→ **RECORDS TO USE**:
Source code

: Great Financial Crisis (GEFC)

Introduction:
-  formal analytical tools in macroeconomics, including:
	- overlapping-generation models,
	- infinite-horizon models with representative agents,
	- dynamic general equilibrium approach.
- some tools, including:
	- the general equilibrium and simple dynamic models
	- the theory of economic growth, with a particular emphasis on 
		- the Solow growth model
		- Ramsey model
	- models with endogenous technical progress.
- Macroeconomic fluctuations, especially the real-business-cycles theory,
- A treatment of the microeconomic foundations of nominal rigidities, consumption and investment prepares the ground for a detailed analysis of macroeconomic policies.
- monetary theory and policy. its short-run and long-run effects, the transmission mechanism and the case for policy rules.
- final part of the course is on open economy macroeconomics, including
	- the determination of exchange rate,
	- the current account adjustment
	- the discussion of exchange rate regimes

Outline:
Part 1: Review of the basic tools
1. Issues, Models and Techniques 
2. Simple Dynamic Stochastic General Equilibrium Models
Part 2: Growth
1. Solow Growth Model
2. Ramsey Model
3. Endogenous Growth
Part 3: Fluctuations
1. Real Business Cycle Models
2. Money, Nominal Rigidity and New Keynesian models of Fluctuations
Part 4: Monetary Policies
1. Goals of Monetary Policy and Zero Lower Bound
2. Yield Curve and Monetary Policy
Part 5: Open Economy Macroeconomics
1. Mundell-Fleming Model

--

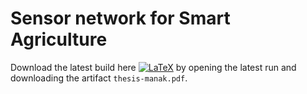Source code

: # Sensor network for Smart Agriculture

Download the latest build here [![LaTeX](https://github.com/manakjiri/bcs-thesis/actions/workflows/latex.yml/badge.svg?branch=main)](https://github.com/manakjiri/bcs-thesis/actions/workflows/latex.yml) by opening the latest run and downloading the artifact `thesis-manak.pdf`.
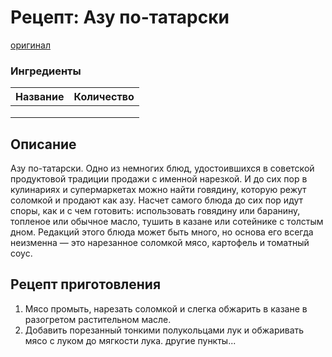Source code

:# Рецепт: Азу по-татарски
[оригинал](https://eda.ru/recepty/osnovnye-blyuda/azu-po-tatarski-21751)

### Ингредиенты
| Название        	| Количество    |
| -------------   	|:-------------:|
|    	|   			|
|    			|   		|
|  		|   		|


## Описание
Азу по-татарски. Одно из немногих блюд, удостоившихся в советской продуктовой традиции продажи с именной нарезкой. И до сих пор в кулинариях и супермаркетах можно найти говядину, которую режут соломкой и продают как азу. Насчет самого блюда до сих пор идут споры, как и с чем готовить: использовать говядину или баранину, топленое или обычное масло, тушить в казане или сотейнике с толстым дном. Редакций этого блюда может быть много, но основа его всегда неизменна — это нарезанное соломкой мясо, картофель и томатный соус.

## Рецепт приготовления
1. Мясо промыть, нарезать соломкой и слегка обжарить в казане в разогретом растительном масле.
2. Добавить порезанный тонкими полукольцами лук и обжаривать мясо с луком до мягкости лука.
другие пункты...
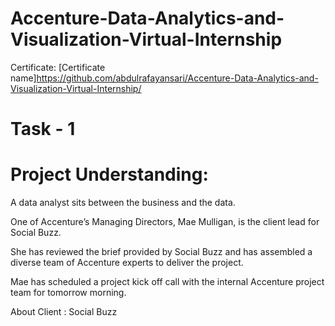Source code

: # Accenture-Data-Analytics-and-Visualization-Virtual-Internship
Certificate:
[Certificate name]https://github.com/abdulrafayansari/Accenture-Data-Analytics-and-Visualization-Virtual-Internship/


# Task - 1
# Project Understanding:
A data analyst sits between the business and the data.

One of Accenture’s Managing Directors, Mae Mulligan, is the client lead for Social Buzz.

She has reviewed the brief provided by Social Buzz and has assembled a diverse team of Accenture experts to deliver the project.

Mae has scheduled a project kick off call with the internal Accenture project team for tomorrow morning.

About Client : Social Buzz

* * *

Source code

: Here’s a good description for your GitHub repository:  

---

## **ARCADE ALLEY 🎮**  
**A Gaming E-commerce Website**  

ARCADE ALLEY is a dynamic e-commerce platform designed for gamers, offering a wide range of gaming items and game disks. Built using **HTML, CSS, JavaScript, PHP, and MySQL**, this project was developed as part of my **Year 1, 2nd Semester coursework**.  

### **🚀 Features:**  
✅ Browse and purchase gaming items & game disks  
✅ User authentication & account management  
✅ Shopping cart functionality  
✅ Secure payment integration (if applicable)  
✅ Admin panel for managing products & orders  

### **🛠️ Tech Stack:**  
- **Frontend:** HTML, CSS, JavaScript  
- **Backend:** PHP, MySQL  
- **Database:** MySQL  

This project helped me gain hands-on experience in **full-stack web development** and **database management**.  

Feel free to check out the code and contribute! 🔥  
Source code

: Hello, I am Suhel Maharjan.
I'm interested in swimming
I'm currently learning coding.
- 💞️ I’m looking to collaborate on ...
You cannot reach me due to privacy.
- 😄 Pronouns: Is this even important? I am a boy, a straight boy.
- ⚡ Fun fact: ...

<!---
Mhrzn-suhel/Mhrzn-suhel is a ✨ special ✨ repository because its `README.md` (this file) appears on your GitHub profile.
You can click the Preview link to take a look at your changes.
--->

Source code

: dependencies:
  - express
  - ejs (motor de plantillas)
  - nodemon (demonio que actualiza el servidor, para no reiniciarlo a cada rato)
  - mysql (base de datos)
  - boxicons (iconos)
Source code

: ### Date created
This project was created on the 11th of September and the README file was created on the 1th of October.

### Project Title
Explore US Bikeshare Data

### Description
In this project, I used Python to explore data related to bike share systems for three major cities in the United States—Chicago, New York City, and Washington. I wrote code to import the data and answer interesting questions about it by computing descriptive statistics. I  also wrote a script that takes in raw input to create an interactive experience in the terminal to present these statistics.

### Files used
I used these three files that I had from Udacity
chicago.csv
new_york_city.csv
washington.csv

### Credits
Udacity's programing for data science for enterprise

→ **ASSIGNMENT**:
Where the listing above reaches the line that contains "1. Issues, Models and Techniques", start retyping, and finish with the line that contains "Part 4: Monetary Policies"; reproduce those lines exactly and no others.

→ **WRITTEN RESPONSE**:
1. Issues, Models and Techniques 
2. Simple Dynamic Stochastic General Equilibrium Models
Part 2: Growth
1. Solow Growth Model
2. Ramsey Model
3. Endogenous Growth
Part 3: Fluctuations
1. Real Business Cycle Models
2. Money, Nominal Rigidity and New Keynesian models of Fluctuations
Part 4: Monetary Policies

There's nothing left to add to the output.